Вот как он был настроен за десять минут до того мгновения, которое превратило его в национального героя.
Вышло все очень просто. Примостившись под бункером, Эдвард-Альберт почувствовал себя в относительной безопасности: ему теперь могло грозить только прямое попадание. Здесь можно было подождать, чем все кончится, а потом либо сдаться в плен, либо присоединиться к общему ликованию, после того как кругом более или менее успокоится. Тут он вдруг заметил, что по Другую сторону бункера осторожно ползут люди. Он вытянул шею, чтобы их рассмотреть, и увидел блеск штыков. Людей было по меньшей мере трое. Три головы появились над бункером и застыли в ожидании. Потом один выстрелил куда-то вперед, другой спрыгнул вниз, в двух шагах от Эдварда-Альберта, и прицелился. Они очень быстро заговорили между собой по-польски. Но для Эдварда-Альберта что польский, что немецкий было все равно. Сейчас они наткнутся на него и заколют его штыками.

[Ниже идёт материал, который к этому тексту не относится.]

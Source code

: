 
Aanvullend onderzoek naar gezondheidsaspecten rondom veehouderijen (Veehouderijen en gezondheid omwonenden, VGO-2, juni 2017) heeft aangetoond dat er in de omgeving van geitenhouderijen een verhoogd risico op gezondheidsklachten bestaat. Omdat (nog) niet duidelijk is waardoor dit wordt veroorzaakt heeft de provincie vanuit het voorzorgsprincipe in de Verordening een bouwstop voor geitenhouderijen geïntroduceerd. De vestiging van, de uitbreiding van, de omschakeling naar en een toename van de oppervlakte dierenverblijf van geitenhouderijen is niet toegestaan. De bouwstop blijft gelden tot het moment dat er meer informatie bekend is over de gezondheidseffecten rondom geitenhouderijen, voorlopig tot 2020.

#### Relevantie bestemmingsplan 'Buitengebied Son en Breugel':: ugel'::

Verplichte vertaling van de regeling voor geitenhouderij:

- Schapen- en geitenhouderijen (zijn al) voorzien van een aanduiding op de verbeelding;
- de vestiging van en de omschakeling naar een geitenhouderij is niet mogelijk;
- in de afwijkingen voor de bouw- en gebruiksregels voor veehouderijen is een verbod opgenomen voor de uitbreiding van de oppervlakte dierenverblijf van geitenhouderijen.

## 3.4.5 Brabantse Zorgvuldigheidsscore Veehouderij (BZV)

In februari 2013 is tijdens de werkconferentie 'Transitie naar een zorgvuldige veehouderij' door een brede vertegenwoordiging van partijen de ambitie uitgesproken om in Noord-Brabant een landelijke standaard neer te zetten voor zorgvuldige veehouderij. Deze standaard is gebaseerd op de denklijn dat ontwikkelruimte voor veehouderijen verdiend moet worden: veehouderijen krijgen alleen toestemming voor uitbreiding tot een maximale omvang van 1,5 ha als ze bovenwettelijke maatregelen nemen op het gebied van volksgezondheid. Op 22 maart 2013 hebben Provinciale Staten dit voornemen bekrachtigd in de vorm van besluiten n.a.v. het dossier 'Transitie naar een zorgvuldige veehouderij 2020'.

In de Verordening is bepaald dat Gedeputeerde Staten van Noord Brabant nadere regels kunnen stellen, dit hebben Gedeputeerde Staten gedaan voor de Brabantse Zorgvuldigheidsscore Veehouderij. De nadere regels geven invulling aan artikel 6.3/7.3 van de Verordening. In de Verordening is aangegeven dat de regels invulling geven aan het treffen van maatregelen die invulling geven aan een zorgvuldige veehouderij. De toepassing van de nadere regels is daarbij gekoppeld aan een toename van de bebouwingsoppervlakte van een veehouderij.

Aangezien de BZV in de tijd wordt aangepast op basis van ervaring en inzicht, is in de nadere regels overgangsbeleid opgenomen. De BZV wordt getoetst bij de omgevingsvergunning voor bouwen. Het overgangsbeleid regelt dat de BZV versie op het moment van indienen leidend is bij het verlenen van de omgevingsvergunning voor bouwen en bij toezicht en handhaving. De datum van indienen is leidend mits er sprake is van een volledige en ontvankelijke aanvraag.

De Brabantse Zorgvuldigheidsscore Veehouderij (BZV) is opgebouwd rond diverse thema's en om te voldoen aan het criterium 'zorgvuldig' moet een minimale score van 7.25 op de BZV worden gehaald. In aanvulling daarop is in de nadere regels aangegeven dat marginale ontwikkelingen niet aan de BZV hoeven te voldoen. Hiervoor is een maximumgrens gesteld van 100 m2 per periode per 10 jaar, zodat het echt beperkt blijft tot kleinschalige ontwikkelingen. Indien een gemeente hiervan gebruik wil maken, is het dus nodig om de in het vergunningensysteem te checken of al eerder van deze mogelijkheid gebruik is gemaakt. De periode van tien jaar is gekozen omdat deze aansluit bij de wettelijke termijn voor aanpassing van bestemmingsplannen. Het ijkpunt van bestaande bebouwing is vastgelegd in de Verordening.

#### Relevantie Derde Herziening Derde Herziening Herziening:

Все три штыка вонзятся разом.
С диким воем он вскочил на ноги и побежал.
Они что-то закричали и побежали за ним. И вдруг прямо впереди он увидел группу черных фигур, старающихся освободиться от парашютов и лямок. Они тоже кричали по-немецки. Позади немцы, впереди немцы — и некуда уйти!
Я плохо выполнил обязанности повествователя, если дал повод думать, будто Эдвард-Альберт был жалким трусом. Ни одно взрослое живое существо, получившее Правильное воспитание, вероятно, не станет трусить. Детеныши млекопитающих легко поддаются страху, но я говорю о взрослых. Эта книга — о человеке, росшем в унизительной, обескураживающей социальной атмосфере, малодушном не столько от природы, сколько в результате воздействия среды. Жизнь Эдварда-Альберта, как всякая человеческая жизнь, была полна протестов и возмущений, пусть мелких и ограниченных. Мы видели, как он изменил своей обычной сдержанности, удивив этим Хорри Бэдда. Мы видели, как он удивил женскую особь своего вида. И вот теперь, очутившись, как ему казалось, в безвыходном и безнадежном положении, он совершенно отбросил защитную пелену так называемого «инстинкта самосохранения» и повел себя, как существо, одержимое безумием.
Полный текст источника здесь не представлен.